RECORDS FOR THE TASK:

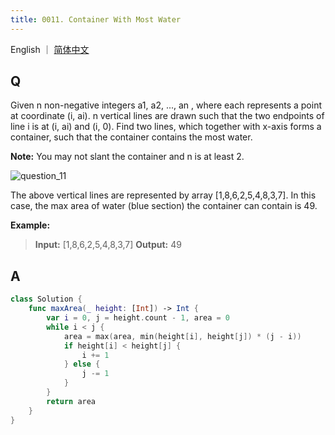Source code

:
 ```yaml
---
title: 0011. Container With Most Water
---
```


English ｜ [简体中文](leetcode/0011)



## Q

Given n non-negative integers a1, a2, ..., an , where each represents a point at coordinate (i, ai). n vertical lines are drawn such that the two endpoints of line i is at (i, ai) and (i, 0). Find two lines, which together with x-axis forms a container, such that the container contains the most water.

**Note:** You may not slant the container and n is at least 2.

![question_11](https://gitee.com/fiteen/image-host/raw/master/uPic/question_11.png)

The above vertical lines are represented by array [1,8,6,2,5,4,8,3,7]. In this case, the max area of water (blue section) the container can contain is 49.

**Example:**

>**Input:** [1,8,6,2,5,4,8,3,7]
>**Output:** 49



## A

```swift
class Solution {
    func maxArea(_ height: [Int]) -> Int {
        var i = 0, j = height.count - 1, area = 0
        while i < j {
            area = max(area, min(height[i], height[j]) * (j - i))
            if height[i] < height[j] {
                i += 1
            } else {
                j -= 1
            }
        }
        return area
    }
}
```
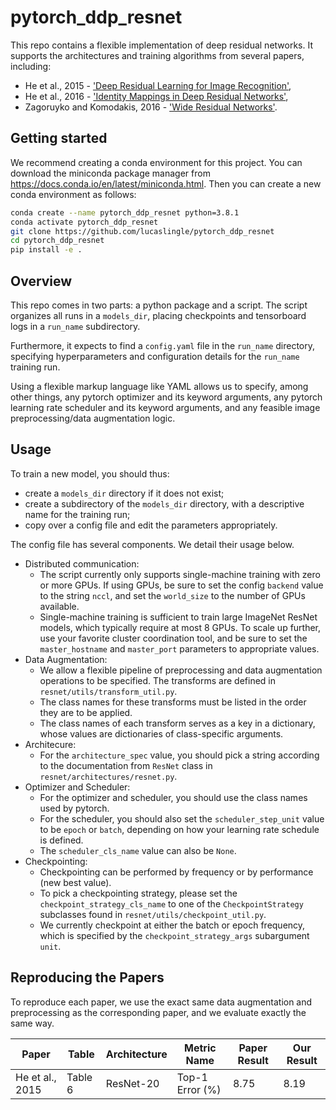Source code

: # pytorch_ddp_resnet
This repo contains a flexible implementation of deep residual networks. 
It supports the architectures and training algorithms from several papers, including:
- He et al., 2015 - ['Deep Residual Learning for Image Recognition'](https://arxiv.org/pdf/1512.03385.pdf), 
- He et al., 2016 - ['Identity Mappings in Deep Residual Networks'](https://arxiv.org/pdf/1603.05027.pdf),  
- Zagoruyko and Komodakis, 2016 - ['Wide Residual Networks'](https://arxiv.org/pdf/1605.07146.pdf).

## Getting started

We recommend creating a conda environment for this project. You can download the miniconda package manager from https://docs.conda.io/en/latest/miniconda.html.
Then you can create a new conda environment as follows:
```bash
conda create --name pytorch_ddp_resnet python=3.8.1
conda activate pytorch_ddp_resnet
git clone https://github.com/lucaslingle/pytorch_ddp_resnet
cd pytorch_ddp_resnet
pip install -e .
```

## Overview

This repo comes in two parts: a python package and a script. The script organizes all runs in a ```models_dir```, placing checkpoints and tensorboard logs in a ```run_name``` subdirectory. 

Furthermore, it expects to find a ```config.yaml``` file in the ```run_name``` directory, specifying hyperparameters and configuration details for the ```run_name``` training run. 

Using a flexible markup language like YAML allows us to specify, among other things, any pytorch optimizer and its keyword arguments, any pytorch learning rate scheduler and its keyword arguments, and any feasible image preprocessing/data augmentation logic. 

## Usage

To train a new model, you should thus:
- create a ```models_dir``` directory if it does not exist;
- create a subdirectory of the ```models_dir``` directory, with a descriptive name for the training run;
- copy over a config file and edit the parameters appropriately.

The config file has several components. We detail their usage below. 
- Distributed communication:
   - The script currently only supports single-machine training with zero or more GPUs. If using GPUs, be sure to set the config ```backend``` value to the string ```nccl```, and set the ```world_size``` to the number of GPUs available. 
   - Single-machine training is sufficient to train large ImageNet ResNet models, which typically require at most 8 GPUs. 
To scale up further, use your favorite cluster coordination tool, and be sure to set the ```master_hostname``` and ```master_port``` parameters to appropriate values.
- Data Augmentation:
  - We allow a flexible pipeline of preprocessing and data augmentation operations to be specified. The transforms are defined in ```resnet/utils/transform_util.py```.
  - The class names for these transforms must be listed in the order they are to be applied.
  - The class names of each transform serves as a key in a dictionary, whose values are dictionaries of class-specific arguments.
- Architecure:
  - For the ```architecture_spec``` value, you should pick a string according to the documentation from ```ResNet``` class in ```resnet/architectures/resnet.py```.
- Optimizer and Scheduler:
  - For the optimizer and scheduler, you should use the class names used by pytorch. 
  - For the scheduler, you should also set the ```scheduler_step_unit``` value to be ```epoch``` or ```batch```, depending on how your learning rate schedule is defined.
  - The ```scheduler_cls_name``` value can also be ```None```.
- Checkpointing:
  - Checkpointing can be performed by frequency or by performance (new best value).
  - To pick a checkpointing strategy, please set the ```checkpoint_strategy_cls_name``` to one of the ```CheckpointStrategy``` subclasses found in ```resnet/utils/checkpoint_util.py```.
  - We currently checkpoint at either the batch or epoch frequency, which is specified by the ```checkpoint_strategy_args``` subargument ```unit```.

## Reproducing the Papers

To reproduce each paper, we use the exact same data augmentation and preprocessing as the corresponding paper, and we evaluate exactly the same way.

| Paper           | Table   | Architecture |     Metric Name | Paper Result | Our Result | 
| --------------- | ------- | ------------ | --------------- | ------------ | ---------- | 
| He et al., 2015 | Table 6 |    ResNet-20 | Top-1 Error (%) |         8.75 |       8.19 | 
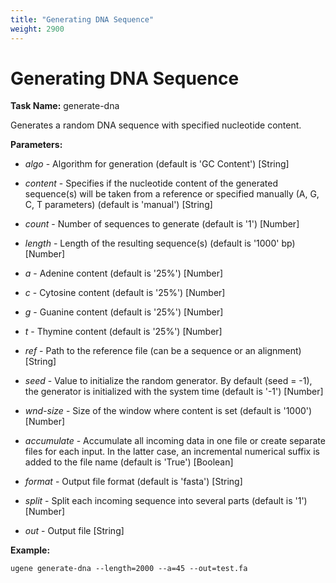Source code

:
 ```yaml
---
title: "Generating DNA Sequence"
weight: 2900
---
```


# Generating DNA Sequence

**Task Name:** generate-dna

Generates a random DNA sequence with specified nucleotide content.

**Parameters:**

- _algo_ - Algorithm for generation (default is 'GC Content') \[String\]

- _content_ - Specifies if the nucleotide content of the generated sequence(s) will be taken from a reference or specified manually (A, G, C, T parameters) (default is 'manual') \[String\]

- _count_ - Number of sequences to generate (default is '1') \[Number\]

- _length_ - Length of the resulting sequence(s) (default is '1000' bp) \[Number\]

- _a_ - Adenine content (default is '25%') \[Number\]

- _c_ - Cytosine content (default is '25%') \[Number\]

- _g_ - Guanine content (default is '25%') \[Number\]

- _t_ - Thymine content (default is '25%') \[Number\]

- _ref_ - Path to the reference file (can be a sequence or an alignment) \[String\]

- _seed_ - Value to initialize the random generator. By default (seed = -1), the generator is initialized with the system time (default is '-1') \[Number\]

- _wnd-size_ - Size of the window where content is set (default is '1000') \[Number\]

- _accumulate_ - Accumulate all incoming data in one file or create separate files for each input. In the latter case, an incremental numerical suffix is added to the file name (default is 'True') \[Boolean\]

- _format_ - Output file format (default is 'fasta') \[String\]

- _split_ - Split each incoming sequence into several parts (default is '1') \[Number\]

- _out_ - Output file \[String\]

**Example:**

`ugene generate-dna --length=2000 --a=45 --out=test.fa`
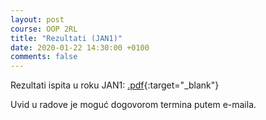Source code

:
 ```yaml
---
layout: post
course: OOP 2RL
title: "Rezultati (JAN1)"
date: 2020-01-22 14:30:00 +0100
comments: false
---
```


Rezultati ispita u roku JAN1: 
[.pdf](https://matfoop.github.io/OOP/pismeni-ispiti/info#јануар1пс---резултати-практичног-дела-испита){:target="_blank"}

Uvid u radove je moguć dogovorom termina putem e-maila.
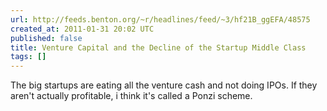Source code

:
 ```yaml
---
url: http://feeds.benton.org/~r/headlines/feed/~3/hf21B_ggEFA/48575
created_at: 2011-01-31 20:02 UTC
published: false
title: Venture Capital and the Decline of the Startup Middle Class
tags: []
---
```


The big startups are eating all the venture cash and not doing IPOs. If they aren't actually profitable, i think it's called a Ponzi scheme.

TASK GOAL:
Transcribe each line above verbatim, with the pictures left out.

SOLUTION:
Source code

:
 ```yaml
---
title: 0011. Container With Most Water
---
```


English ｜ [简体中文](leetcode/0011)



## Q

Given n non-negative integers a1, a2, ..., an , where each represents a point at coordinate (i, ai). n vertical lines are drawn such that the two endpoints of line i is at (i, ai) and (i, 0). Find two lines, which together with x-axis forms a container, such that the container contains the most water.

**Note:** You may not slant the container and n is at least 2.

![question_11](https://gitee.com/fiteen/image-host/raw/master/uPic/question_11.png)

The above vertical lines are represented by array [1,8,6,2,5,4,8,3,7]. In this case, the max area of water (blue section) the container can contain is 49.

**Example:**

>**Input:** [1,8,6,2,5,4,8,3,7]
>**Output:** 49



## A

```swift
class Solution {
    func maxArea(_ height: [Int]) -> Int {
        var i = 0, j = height.count - 1, area = 0
        while i < j {
            area = max(area, min(height[i], height[j]) * (j - i))
            if height[i] < height[j] {
                i += 1
            } else {
                j -= 1
            }
        }
        return area
    }
}
```
Source code

: # pytorch_ddp_resnet
This repo contains a flexible implementation of deep residual networks. 
It supports the architectures and training algorithms from several papers, including:
- He et al., 2015 - ['Deep Residual Learning for Image Recognition'](https://arxiv.org/pdf/1512.03385.pdf), 
- He et al., 2016 - ['Identity Mappings in Deep Residual Networks'](https://arxiv.org/pdf/1603.05027.pdf),  
- Zagoruyko and Komodakis, 2016 - ['Wide Residual Networks'](https://arxiv.org/pdf/1605.07146.pdf).

## Getting started

We recommend creating a conda environment for this project. You can download the miniconda package manager from https://docs.conda.io/en/latest/miniconda.html.
Then you can create a new conda environment as follows:
```bash
conda create --name pytorch_ddp_resnet python=3.8.1
conda activate pytorch_ddp_resnet
git clone https://github.com/lucaslingle/pytorch_ddp_resnet
cd pytorch_ddp_resnet
pip install -e .
```

## Overview

This repo comes in two parts: a python package and a script. The script organizes all runs in a ```models_dir```, placing checkpoints and tensorboard logs in a ```run_name``` subdirectory. 

Furthermore, it expects to find a ```config.yaml``` file in the ```run_name``` directory, specifying hyperparameters and configuration details for the ```run_name``` training run. 

Using a flexible markup language like YAML allows us to specify, among other things, any pytorch optimizer and its keyword arguments, any pytorch learning rate scheduler and its keyword arguments, and any feasible image preprocessing/data augmentation logic. 

## Usage

To train a new model, you should thus:
- create a ```models_dir``` directory if it does not exist;
- create a subdirectory of the ```models_dir``` directory, with a descriptive name for the training run;
- copy over a config file and edit the parameters appropriately.

The config file has several components. We detail their usage below. 
- Distributed communication:
   - The script currently only supports single-machine training with zero or more GPUs. If using GPUs, be sure to set the config ```backend``` value to the string ```nccl```, and set the ```world_size``` to the number of GPUs available. 
   - Single-machine training is sufficient to train large ImageNet ResNet models, which typically require at most 8 GPUs. 
To scale up further, use your favorite cluster coordination tool, and be sure to set the ```master_hostname``` and ```master_port``` parameters to appropriate values.
- Data Augmentation:
  - We allow a flexible pipeline of preprocessing and data augmentation operations to be specified. The transforms are defined in ```resnet/utils/transform_util.py```.
  - The class names for these transforms must be listed in the order they are to be applied.
  - The class names of each transform serves as a key in a dictionary, whose values are dictionaries of class-specific arguments.
- Architecure:
  - For the ```architecture_spec``` value, you should pick a string according to the documentation from ```ResNet``` class in ```resnet/architectures/resnet.py```.
- Optimizer and Scheduler:
  - For the optimizer and scheduler, you should use the class names used by pytorch. 
  - For the scheduler, you should also set the ```scheduler_step_unit``` value to be ```epoch``` or ```batch```, depending on how your learning rate schedule is defined.
  - The ```scheduler_cls_name``` value can also be ```None```.
- Checkpointing:
  - Checkpointing can be performed by frequency or by performance (new best value).
  - To pick a checkpointing strategy, please set the ```checkpoint_strategy_cls_name``` to one of the ```CheckpointStrategy``` subclasses found in ```resnet/utils/checkpoint_util.py```.
  - We currently checkpoint at either the batch or epoch frequency, which is specified by the ```checkpoint_strategy_args``` subargument ```unit```.

## Reproducing the Papers

To reproduce each paper, we use the exact same data augmentation and preprocessing as the corresponding paper, and we evaluate exactly the same way.

| Paper           | Table   | Architecture |     Metric Name | Paper Result | Our Result | 
| --------------- | ------- | ------------ | --------------- | ------------ | ---------- | 
| He et al., 2015 | Table 6 |    ResNet-20 | Top-1 Error (%) |         8.75 |       8.19 | 
Source code

:
 ```yaml
---
title: "Generating DNA Sequence"
weight: 2900
---
```


# Generating DNA Sequence

**Task Name:** generate-dna

Generates a random DNA sequence with specified nucleotide content.

**Parameters:**

- _algo_ - Algorithm for generation (default is 'GC Content') \[String\]

- _content_ - Specifies if the nucleotide content of the generated sequence(s) will be taken from a reference or specified manually (A, G, C, T parameters) (default is 'manual') \[String\]

- _count_ - Number of sequences to generate (default is '1') \[Number\]

- _length_ - Length of the resulting sequence(s) (default is '1000' bp) \[Number\]

- _a_ - Adenine content (default is '25%') \[Number\]

- _c_ - Cytosine content (default is '25%') \[Number\]

- _g_ - Guanine content (default is '25%') \[Number\]

- _t_ - Thymine content (default is '25%') \[Number\]

- _ref_ - Path to the reference file (can be a sequence or an alignment) \[String\]

- _seed_ - Value to initialize the random generator. By default (seed = -1), the generator is initialized with the system time (default is '-1') \[Number\]

- _wnd-size_ - Size of the window where content is set (default is '1000') \[Number\]

- _accumulate_ - Accumulate all incoming data in one file or create separate files for each input. In the latter case, an incremental numerical suffix is added to the file name (default is 'True') \[Boolean\]

- _format_ - Output file format (default is 'fasta') \[String\]

- _split_ - Split each incoming sequence into several parts (default is '1') \[Number\]

- _out_ - Output file \[String\]

**Example:**

`ugene generate-dna --length=2000 --a=45 --out=test.fa`
Source code

:
 ```yaml
---
layout: post
course: OOP 2RL
title: "Rezultati (JAN1)"
date: 2020-01-22 14:30:00 +0100
comments: false
---
```


Rezultati ispita u roku JAN1: 
[.pdf](https://matfoop.github.io/OOP/pismeni-ispiti/info#јануар1пс---резултати-практичног-дела-испита){:target="_blank"}

Uvid u radove je moguć dogovorom termina putem e-maila.
Source code

:
 ```yaml
---
url: http://feeds.benton.org/~r/headlines/feed/~3/hf21B_ggEFA/48575
created_at: 2011-01-31 20:02 UTC
published: false
title: Venture Capital and the Decline of the Startup Middle Class
tags: []
---
```


The big startups are eating all the venture cash and not doing IPOs. If they aren't actually profitable, i think it's called a Ponzi scheme.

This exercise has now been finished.